## Excerpted data
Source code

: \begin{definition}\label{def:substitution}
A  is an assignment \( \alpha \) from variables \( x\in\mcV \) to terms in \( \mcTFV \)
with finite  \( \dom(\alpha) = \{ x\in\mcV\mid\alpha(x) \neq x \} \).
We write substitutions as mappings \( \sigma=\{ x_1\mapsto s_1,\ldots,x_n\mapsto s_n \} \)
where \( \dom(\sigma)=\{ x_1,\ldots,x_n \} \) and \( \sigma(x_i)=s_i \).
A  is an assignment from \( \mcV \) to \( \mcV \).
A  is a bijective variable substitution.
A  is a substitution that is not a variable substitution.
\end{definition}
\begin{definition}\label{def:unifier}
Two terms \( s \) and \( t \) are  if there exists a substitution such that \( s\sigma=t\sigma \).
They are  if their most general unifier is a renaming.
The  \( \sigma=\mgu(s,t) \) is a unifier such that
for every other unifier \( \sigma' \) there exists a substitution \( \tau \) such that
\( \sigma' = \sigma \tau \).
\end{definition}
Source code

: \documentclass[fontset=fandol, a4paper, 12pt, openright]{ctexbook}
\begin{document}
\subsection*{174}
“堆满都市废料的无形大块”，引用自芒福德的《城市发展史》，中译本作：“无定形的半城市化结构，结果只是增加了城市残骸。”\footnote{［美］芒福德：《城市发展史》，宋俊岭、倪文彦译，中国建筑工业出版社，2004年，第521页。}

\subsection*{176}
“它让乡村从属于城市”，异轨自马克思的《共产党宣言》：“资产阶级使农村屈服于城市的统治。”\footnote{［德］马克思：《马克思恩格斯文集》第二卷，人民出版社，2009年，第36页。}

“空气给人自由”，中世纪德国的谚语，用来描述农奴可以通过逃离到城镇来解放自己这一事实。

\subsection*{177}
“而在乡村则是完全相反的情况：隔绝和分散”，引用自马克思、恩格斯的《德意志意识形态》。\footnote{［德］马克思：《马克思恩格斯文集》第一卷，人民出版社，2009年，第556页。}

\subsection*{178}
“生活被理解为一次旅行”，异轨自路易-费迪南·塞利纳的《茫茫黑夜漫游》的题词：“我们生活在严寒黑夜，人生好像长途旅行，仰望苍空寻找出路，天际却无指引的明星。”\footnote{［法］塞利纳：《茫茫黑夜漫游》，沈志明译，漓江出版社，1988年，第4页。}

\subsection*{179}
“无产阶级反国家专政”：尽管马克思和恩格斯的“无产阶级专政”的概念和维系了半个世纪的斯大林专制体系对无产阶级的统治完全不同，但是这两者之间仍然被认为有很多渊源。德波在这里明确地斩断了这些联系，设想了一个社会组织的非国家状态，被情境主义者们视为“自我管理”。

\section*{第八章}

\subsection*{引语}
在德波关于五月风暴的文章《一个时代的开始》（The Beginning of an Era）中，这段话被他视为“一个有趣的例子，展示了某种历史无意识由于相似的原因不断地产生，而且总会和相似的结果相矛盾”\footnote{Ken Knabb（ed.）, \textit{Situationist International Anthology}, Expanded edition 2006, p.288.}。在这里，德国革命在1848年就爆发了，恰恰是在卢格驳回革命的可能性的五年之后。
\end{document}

...

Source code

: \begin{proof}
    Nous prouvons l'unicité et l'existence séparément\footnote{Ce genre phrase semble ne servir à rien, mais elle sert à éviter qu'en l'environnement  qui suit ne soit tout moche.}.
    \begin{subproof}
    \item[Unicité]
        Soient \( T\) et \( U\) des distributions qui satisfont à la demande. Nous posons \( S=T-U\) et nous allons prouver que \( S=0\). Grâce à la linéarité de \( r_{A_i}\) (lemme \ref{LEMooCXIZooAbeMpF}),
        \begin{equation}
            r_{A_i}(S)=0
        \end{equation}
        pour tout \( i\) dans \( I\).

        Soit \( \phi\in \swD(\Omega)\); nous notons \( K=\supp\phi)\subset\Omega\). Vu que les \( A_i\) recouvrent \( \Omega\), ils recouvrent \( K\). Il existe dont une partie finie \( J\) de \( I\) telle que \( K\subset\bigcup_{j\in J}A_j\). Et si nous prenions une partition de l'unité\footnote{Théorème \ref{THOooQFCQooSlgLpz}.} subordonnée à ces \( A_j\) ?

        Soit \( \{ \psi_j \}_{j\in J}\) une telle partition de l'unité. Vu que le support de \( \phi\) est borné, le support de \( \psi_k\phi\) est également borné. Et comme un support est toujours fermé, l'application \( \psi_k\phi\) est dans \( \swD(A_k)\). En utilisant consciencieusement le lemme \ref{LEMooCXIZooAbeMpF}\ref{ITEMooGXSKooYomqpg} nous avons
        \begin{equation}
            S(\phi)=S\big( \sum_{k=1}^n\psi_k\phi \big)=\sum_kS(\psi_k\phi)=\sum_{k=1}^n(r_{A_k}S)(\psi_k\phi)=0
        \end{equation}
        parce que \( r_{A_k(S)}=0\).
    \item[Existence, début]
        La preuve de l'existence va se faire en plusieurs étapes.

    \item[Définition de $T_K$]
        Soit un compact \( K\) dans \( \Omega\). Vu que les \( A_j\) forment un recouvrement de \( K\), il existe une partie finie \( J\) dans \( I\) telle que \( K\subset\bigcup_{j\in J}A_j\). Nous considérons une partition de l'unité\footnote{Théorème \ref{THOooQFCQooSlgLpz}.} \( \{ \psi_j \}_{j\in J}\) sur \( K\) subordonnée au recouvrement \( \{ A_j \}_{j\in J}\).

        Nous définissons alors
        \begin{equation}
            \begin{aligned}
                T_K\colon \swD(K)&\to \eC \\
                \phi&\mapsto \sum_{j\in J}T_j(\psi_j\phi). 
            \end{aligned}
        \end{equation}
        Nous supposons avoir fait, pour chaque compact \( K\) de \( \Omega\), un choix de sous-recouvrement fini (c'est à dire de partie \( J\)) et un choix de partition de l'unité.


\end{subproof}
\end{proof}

## The problem
Lines with "exists" in them are what the answer must contain; copy each from the records above.

## Your response
Two terms \( s \) and \( t \) are  if there exists a substitution such that \( s\sigma=t\sigma \).
for every other unifier \( \sigma' \) there exists a substitution \( \tau \) such that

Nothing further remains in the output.